# Pork shoulder picnic ham question????



## bratrules (Jul 1, 2010)

Well i bought a pork shoulder to make a ham with i removed the bone and the skin. but here is my question is it better to tie the ham with the skin or with out? i want to make ham for sandwiches and stuff like the its more of an excuse to try out my new meat slicer lol. so if anyone has any suggestions please let me know.

thanks


----------



## pignit (Jul 1, 2010)

bratrules said:


> Well i bought a pork shoulder to make a ham with i removed the bone and the skin. but here is my question is it better to tie the ham with the skin or with out? i want to make ham for sandwiches and stuff like the its more of an excuse to try out my new meat slicer lol. so if anyone has any suggestions please let me know.
> 
> thanks


Has the pork shoulder been cured? I made the mistake a couple of years ago smoking the Easter Ham and I used a pork shoulder that hadn't been cured yet and it wasn't ham.... it was pulled pork. I'm not sure what you are asking in your post. You deboned the shoulder and took the skin off..... but you want to know if it's better to tie the ham with the skin or not??? I'm kinda lost on your question. Maybe you can clarify what you are wanting to figure out. Are you curing a pork shoulder and making a ham with it? Personally I would cut all the fat off if I were curing it to make ham.


----------



## pit 4 brains (Jul 1, 2010)

Are you thinking you can put a shoulder in a smoker for a while and have a ham come out of it? If so, you're outta luck.

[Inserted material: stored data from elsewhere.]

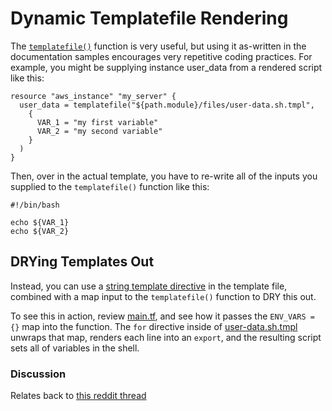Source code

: # Dynamic Templatefile Rendering

The [`templatefile()`](https://www.terraform.io/docs/configuration/functions/templatefile.html) function is very useful, but using it as-written in the documentation samples encourages very repetitive coding practices. For example, you might be supplying instance user_data from a rendered script like this:

```hcl
resource "aws_instance" "my_server" {
  user_data = templatefile("${path.module}/files/user-data.sh.tmpl",
    {
      VAR_1 = "my first variable"
      VAR_2 = "my second variable"
    }
  )
}
```

Then, over in the actual template, you have to re-write all of the inputs you supplied to the `templatefile()` function like this:

```shell
#!/bin/bash

echo ${VAR_1}
echo ${VAR_2}
```

## DRYing Templates Out

Instead, you can use a [string template directive](https://www.terraform.io/docs/configuration/expressions.html#string-templates) in the template file, combined with a map input to the `templatefile()` function to DRY this out.

To see this in action, review [main.tf](./main.tf), and see how it passes the `ENV_VARS = {}` map into the function. The `for` directive inside of [user-data.sh.tmpl](./user-data.sh.tmpl) unwraps that map, renders each line into an `export`, and the resulting script sets all of variables in the shell.

### Discussion

Relates back to [this reddit thread](https://www.reddit.com/r/Terraform/comments/jy05en/terraform_variables_in_bash_scripting/gd0dfhv/)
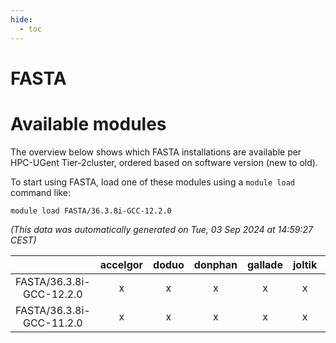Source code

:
 ```yaml
---
hide:
  - toc
---
```


FASTA
=====

# Available modules


The overview below shows which FASTA installations are available per HPC-UGent Tier-2cluster, ordered based on software version (new to old).

To start using FASTA, load one of these modules using a `module load` command like:

```shell
module load FASTA/36.3.8i-GCC-12.2.0
```

*(This data was automatically generated on Tue, 03 Sep 2024 at 14:59:27 CEST)*  

| |accelgor|doduo|donphan|gallade|joltik|shinx|skitty|
| :---: | :---: | :---: | :---: | :---: | :---: | :---: | :---: |
|FASTA/36.3.8i-GCC-12.2.0|x|x|x|x|x|-|x|
|FASTA/36.3.8i-GCC-11.2.0|x|x|x|x|x|-|x|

Do you want to cure that shoulder and make a ham?

I wish I could help. I have a good understanding of what needs to be done to make pork into ham but I don't have the experience. Basically you either cure it with a salt-cure brine or you smoke it forever in a very climate controlled smoker. I don't think you want the skin on it, it will just act as a barrier.

Some of the bacon and ham makers will be along to help you shortly.

If you want to get into curing meats, I found that making canadian Bacon with pork loins is fairly easy and very rewarding..

Hams are made from the rump section of the hog and not the shoulder anyhow.. You will have to go to a butcher shop or order one to get it. Most go right to the ham maker and not to grocery store..


----------



## pit 4 brains (Jul 1, 2010)

Here comes Jerry now..


----------



## DanMcG (Jul 2, 2010)

I remove the skin but I like to leave the fat cap on, but thats just my personal preference.

Are you dry curing it or brining it?


----------



## mballi3011 (Jul 2, 2010)

I with everyone here. You have to cure the shoulder to make it a ham and then smoke it. Now you will have to apply the cure and let it stay in the frig for I think a week or so depending on the thickness of it. That's how the cure works.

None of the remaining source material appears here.